De bijdrage is 4,4% van het pensioen tot een bedrag van EUR 30.015
bruto per jaar van het totale bijdrage-inkomen. Een wezenpensioen is
overeenkomstig de wettelijke bepalingen van de loonbelasting
belastbaar loon en valt daardoor onder het bijdrage-inkomen waarover
op grond van de Zvw een inkomensafhankelijke bijdrage verschuldigd is.
De verschuldigde inkomensafhankelijke bijdrage wordt door het
pensioenfonds dat het pensioen betaalbaar stelt, op het pensioen
ingehouden en afgedragen aan de Belastingdienst. Deze instantie is
niet op grond van de Zvw verplicht om de ingehouden Zvw-bijdrage te
vergoeden.
Het gaat hier om private wezenpensioenen die mensen zelf kunnen
treffen als extra voorziening naast de nabestaandenuitkering op grond
van de Anw. Over de Anw-uitkering is een inkomensafhankelijke bijdrage
verschuldigd van 6,5% die vergoed wordt door de Sociale
Verzekeringsbank (SVB). Over de vergoeding moet belasting betaald
worden.
Vraag 3
Deelt u de mening dat deze groep kinderen langs deze weg ten onrechte
wordt aangeslagen voor een deel van de ziektekostenpremie?
Antwoord 3
Nee, die mening deel ik niet.

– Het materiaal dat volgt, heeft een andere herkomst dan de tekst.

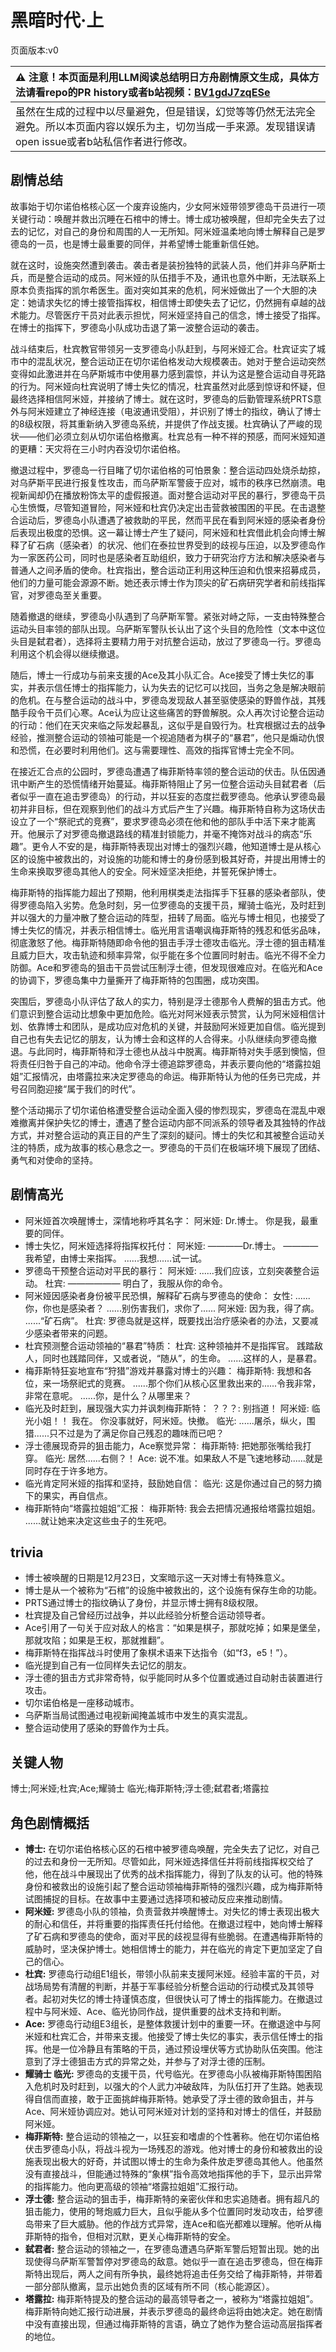 # 黑暗时代·上
页面版本:v0
 

| :warning: 注意！本页面是利用LLM阅读总结明日方舟剧情原文生成，具体方法请看repo的PR history或者b站视频：[BV1gdJ7zqESe](https://www.bilibili.com/video/BV1gdJ7zqESe/)         |
|:----------------------------|
| 虽然在生成的过程中以尽量避免，但是错误，幻觉等等仍然无法完全避免。所以本页面内容以娱乐为主，切勿当成一手来源。发现错误请open issue或者b站私信作者进行修改。|



## 剧情总结
故事始于切尔诺伯格核心区一个废弃设施内，少女阿米娅带领罗德岛干员进行一项关键行动：唤醒并救出沉睡在石棺中的博士。博士成功被唤醒，但却完全失去了过去的记忆，对自己的身份和周围的人一无所知。阿米娅温柔地向博士解释自己是罗德岛的一员，也是博士最重要的同伴，并希望博士能重新信任她。

就在这时，设施突然遭到袭击。袭击者是装扮独特的武装人员，他们并非乌萨斯士兵，而是整合运动的成员。阿米娅的队伍措手不及，通讯也意外中断，无法联系上原本负责指挥的凯尔希医生。面对突如其来的危机，阿米娅做出了一个大胆的决定：她请求失忆的博士接管指挥权，相信博士即使失去了记忆，仍然拥有卓越的战术能力。尽管医疗干员对此表示担忧，阿米娅坚持自己的信念，博士接受了指挥。在博士的指挥下，罗德岛小队成功击退了第一波整合运动的袭击。

战斗结束后，杜宾教官带领另一支罗德岛小队赶到，与阿米娅汇合。杜宾证实了城市中的混乱状况，整合运动正在切尔诺伯格发动大规模袭击。她对于整合运动突然变得如此激进并在乌萨斯城市中使用暴力感到震惊，并认为这是整合运动自寻死路的行为。阿米娅向杜宾说明了博士失忆的情况，杜宾虽然对此感到惊讶和怀疑，但最终选择相信阿米娅，并接纳了博士。就在这时，罗德岛的后勤管理系统PRTS意外与阿米娅建立了神经连接（电波通讯受阻），并识别了博士的指纹，确认了博士的8级权限，将其重新纳入罗德岛系统，并提供了作战支援。杜宾确认了严峻的现状——他们必须立刻从切尔诺伯格撤离。杜宾总有一种不祥的预感，而阿米娅知道的更糟：天灾将在三小时内吞没切尔诺伯格。

撤退过程中，罗德岛一行目睹了切尔诺伯格的可怕景象：整合运动四处烧杀劫掠，对乌萨斯平民进行报复性攻击，而乌萨斯军警疲于应对，城市的秩序已然崩溃。电视新闻却仍在播放粉饰太平的虚假报道。面对整合运动对平民的暴行，罗德岛干员心生愤慨，尽管知道冒险，阿米娅和杜宾仍决定出击营救被围困的平民。在击退整合运动后，罗德岛小队遭遇了被救助的平民，然而平民在看到阿米娅的感染者身份后表现出极度的恐惧。这一幕让博士产生了疑问，阿米娅和杜宾借此机会向博士解释了矿石病（感染者）的状况、他们在泰拉世界受到的歧视与压迫，以及罗德岛作为一家医药公司，同时也是感染者互助组织，致力于研究治疗方法和解决感染者与普通人之间矛盾的使命。杜宾指出，整合运动正利用这种压迫和仇恨来招募成员，他们的力量可能会源源不断。她还表示博士作为顶尖的矿石病研究学者和前线指挥官，对罗德岛至关重要。

随着撤退的继续，罗德岛小队遇到了乌萨斯军警。紧张对峙之际，一支由特殊整合运动头目率领的部队出现。乌萨斯军警队长认出了这个头目的危险性（文本中这位头目是弑君者），选择将主要精力用于对抗整合运动，放过了罗德岛一行。罗德岛利用这个机会得以继续撤退。

随后，博士一行成功与前来支援的Ace及其小队汇合。Ace接受了博士失忆的事实，并表示信任博士的指挥能力，认为失去的记忆可以找回，当务之急是解决眼前的危机。在与整合运动的战斗中，罗德岛发现敌人甚至驱使感染的野兽作战，其残酷手段令干员们心寒。Ace认为应让这些痛苦的野兽解脱。众人再次讨论整合运动的行动：他们在天灾来临之际发起暴乱，这似乎是自毁行为。杜宾根据过去的战争经验，推测整合运动的领袖可能是一个视追随者为棋子的“暴君”，他只是煽动仇恨和恐慌，在必要时利用他们。这与需要理性、高效的指挥官博士完全不同。

在接近汇合点的公园时，罗德岛遭遇了梅菲斯特率领的整合运动的伏击。队伍因通讯中断产生的恐慌情绪开始蔓延。梅菲斯特阻止了另一位整合运动头目弑君者（后者似乎一直在追击罗德岛）的行动，并以狂妄的态度拦截罗德岛。他承认罗德岛最初并非目标，但在观察到他们的战斗方式后产生了兴趣。梅菲斯特自称为这场伏击设立了一个“祭祀式的竞赛”，要求罗德岛必须在他和他的部队手中活下来才能离开。他展示了对罗德岛撤退路线的精准封锁能力，并毫不掩饰对战斗的病态“乐趣”。更令人不安的是，梅菲斯特表现出对博士的强烈兴趣，他知道博士是从核心区的设施中被救出的，对设施的功能和博士的身份感到极其好奇，并提出用博士的生命来换取罗德岛其他人的安全。阿米娅坚决拒绝，并誓死保护博士。

梅菲斯特的指挥能力超出了预期，他利用棋类走法指挥手下狂暴的感染者部队，使得罗德岛陷入劣势。危急时刻，另一位罗德岛的支援干员，耀骑士临光，及时赶到并以强大的力量冲散了整合运动的阵型，扭转了局面。临光与博士相见，也接受了博士失忆的情况，并表示相信博士。临光用言语嘲讽梅菲斯特的残忍和低劣品味，彻底激怒了他。梅菲斯特随即命令他的狙击手浮士德攻击临光。浮士德的狙击精准且威力巨大，攻击轨迹和频率异常，似乎能在多个位置同时射击。临光不得不全力防御。Ace和罗德岛的狙击干员尝试压制浮士德，但发现很难应对。在临光和Ace的协调下，罗德岛集中力量撕开了梅菲斯特的包围圈，成功突围。

突围后，罗德岛小队评估了敌人的实力，特别是浮士德那令人费解的狙击方式。他们意识到整合运动比想象中更加危险。临光对阿米娅表示赞赏，认为阿米娅相信计划、依靠博士和团队，是成功应对危机的关键，并鼓励阿米娅更加自信。临光提到自己也有失去记忆的朋友，认为博士会和这样的人合得来。小队继续向罗德岛撤退。与此同时，梅菲斯特和浮士德也从战斗中脱离。梅菲斯特对失手感到懊恼，但将责任归咎于自己的冲动。他命令浮士德追踪罗德岛，并表示要向他的“塔露拉姐姐”汇报情况，由塔露拉来决定罗德岛的命运。梅菲斯特认为他的任务已完成，并号召同胞迎接“属于我们的时代”。

整个活动揭示了切尔诺伯格遭受整合运动全面入侵的惨烈现实，罗德岛在混乱中艰难撤离并保护失忆的博士，遭遇了整合运动内部不同派系的领导者及其独特的作战方式，并对整合运动的真正目的产生了深刻的疑问。博士的失忆和其被整合运动关注的特质，成为故事的核心悬念之一。罗德岛的干员们在极端环境下展现了团结、勇气和对使命的坚持。
## 剧情高光
- 阿米娅首次唤醒博士，深情地称呼其名字：
  阿米娅: Dr.博士。 你是我，最重要的同伴。
- 博士失忆，阿米娅选择将指挥权托付：
  阿米娅: ————Dr.博士。 ————我希望，由博士来指挥。 ......我想......试一试。
- 罗德岛干预整合运动对平民的暴行：
  阿米娅: ......我们应该，立刻突袭整合运动。
  杜宾: —————— 明白了，我服从你的命令。
- 阿米娅因感染者身份被平民恐惧，解释矿石病与罗德岛的使命：
  女性: ......你，你也是感染者？ ......别伤害我们，求你了......
  阿米娅: 因为我，得了病。 ......“矿石病”。
  杜宾: 罗德岛就是这样，既要找出治疗感染者的办法，又要减少感染者带来的问题。
- 杜宾预测整合运动领袖的“暴君”特质：
  杜宾: 这种领袖并不是指挥官。 践踏敌人，同时也践踏同伴，又或者说，“随从”，的生命。 ......这样的人，是暴君。
- 梅菲斯特狂妄地宣布“狩猎”游戏并暴露对博士的兴趣：
  梅菲斯特: 我想和各位，来一场祭祀式的竞赛。 ......那个你们从核心区里救出来的......令我非常，非常在意呢。 ......你，是什么？从哪里来？
- 临光及时赶到，展现强大实力并讽刺梅菲斯特：
  ？？？: 别挡道！
  阿米娅: 临光小姐！！ 我在。 你没事就好，阿米娅。快撤。
  临光: ......屠杀，纵火，围猎......只不过是为了满足你自己残忍的趣味而已吧？
- 浮士德展现奇异的狙击能力，Ace察觉异常：
  梅菲斯特: 把她那张嘴给我打穿。
  临光: 居然......右侧？！
  Ace: 说不准。如果敌人不是飞速地移动......就是同时存在于许多地方。
- 临光肯定阿米娅的指挥和坚持，鼓励她自信：
  临光: 这是你通过自己的努力摘下的果实，再自信点。
- 梅菲斯特向“塔露拉姐姐”汇报：
  梅菲斯特: 我会去把情况通报给塔露拉姐姐。 ......就让她来决定这些虫子的生死吧。
## trivia
- 博士被唤醒的日期是12月23日，文案暗示这一天对博士有特殊意义。
- 博士是从一个被称为“石棺”的设施中被救出的，这个设施有保存生命的功能。
- PRTS通过博士的指纹确认了身份，并显示博士拥有8级权限。
- 杜宾提及自己曾经历过战争，并以此经验分析整合运动领导者。
- Ace引用了一句关于应对敌人的格言：“如果是棋子，那就吃掉；如果是堡垒，那就攻陷；如果是王权，那就推翻”。
- 梅菲斯特在指挥战斗时使用了象棋术语来下达指令（如“f3，e5！”）。
- 临光提到自己有一位同样失去记忆的朋友。
- 浮士德的狙击方式非常奇特，似乎能同时从多个位置或通过自动射击装置进行攻击。
- 切尔诺伯格是一座移动城市。
- 乌萨斯当局试图通过电视新闻掩盖城市中发生的真实混乱。
- 整合运动使用了感染的野兽作为士兵。
## 关键人物
博士;阿米娅;杜宾;Ace;耀骑士 临光;梅菲斯特;浮士德;弑君者;塔露拉
## 角色剧情概括
-   **博士:** 在切尔诺伯格核心区的石棺中被罗德岛唤醒，完全失去了记忆，对自己的过去和身份一无所知。尽管如此，阿米娅选择信任并将前线指挥权交给了他，他在战斗中展现出了优秀的战术指挥能力，得到了队友的认可。他的特殊身份和被救出的设施引起了整合运动领袖梅菲斯特的强烈兴趣，成为梅菲斯特试图捕捉的目标。在故事中主要通过选择项和被动反应来推动剧情。
-   **阿米娅:** 罗德岛小队的领袖，负责营救并唤醒博士。对失忆的博士表现出极大的耐心和信任，并将重要的指挥责任托付给他。在撤退过程中，她向博士解释了矿石病和罗德岛的使命，面对平民的歧视显得有些脆弱。在遭遇梅菲斯特的威胁时，坚决保护博士。她相信博士的能力，并在临光的肯定下更加坚定了自己的信心。
-   **杜宾:** 罗德岛行动组E1组长，带领小队前来支援阿米娅。经验丰富的干员，对战场局势有清醒的判断，并基于军事经验分析整合运动的行动模式及其领导者。起初对失忆的博士持谨慎态度，但很快认可了博士的指挥能力。在撤退过程中与阿米娅、Ace、临光协同作战，提供重要的战术支持和判断。
-   **Ace:** 罗德岛行动组E3组长，是整体救援计划中的重要一环。在撤退途中与阿米娅和杜宾汇合，并带来支援。他接受了博士失忆的事实，表示信任博士的指挥。他是一位冷静且有策略的干员，通过预设埋伏等方式协助队伍突围。他注意到了浮士德狙击方式的异常之处，并参与了对浮士德的压制。
-   **耀骑士 临光:** 罗德岛的支援干员，代号临光。在罗德岛小队被梅菲斯特围困陷入危机时及时赶到，以强大的个人武力冲破敌阵，为队伍打开了生路。她表现得自信而直接，敢于正面挑衅梅菲斯特。她承受了浮士德的致命狙击，并与Ace、阿米娅协调应对。她认可阿米娅对计划的坚持和对博士的信任，并鼓励阿米娅。
-   **梅菲斯特:** 整合运动的领袖之一，以狂妄和嗜虐的个性著称。他在切尔诺伯格伏击罗德岛小队，将战斗视为一场残忍的游戏。他对博士的身份和被救出的设施表现出极大的好奇，并试图以博士的生命为条件放走罗德岛其他人。他虽然没有直接战斗，但能通过特殊的“象棋”指令高效地指挥他的手下，显示出异常的指挥能力。他向更高级的领袖“塔露拉姐姐”汇报行动。
-   **浮士德:** 整合运动的狙击手，梅菲斯特的亲密伙伴和忠实追随者。拥有超凡的狙击能力，使用的弩炮威力巨大，且似乎能从多个位置同时发动攻击，给罗德岛带来了巨大威胁。他的作战方式异常，连Ace和临光都难以理解。他听从梅菲斯特的指令，但相对沉默，更关心梅菲斯特的安全。
-   **弑君者:** 整合运动的领袖之一，在罗德岛遭遇乌萨斯军警后短暂出现。她的出现使得乌萨斯军警暂停对罗德岛的敌意。她似乎一直在追击罗德岛，但在梅菲斯特出现后，两人之间有所争执，最终她将追击任务交给了梅菲斯特，并带着一部分部队撤离，显示出她负责的区域有所不同（核心能源区）。
-   **塔露拉:** 梅菲斯特提及的整合运动的最高领导者之一，被称为“塔露拉姐姐”。梅菲斯特向她汇报行动进展，并表示罗德岛的最终命运将由她决定。她在剧情中没有直接出现，但通过梅菲斯特的言语，确立了她作为整合运动高层指挥者的地位。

De Zorgverzekeringswet bepaalt dat
iedereen die inkomsten heeft (die behoren tot het bijdrage-inkomen)
verplicht is de inkomensafhankelijke bijdrage te betalen.
Vraag 4
Bent u bereid de desbetreffende groep vrij te stellen van heffing van
deze bijdrage? Zo neen, waarom niet?
Antwoord 4
Nee. Het gaat hier niet om een omissie, maar om een beoogde inhouding.
Toelichting:
Deze vragen dienen ter aanvulling op eerdere vragen terzake van het
lid Kant (SP), ingezonden 31 januari 2006, (vraagnummer 2050607220).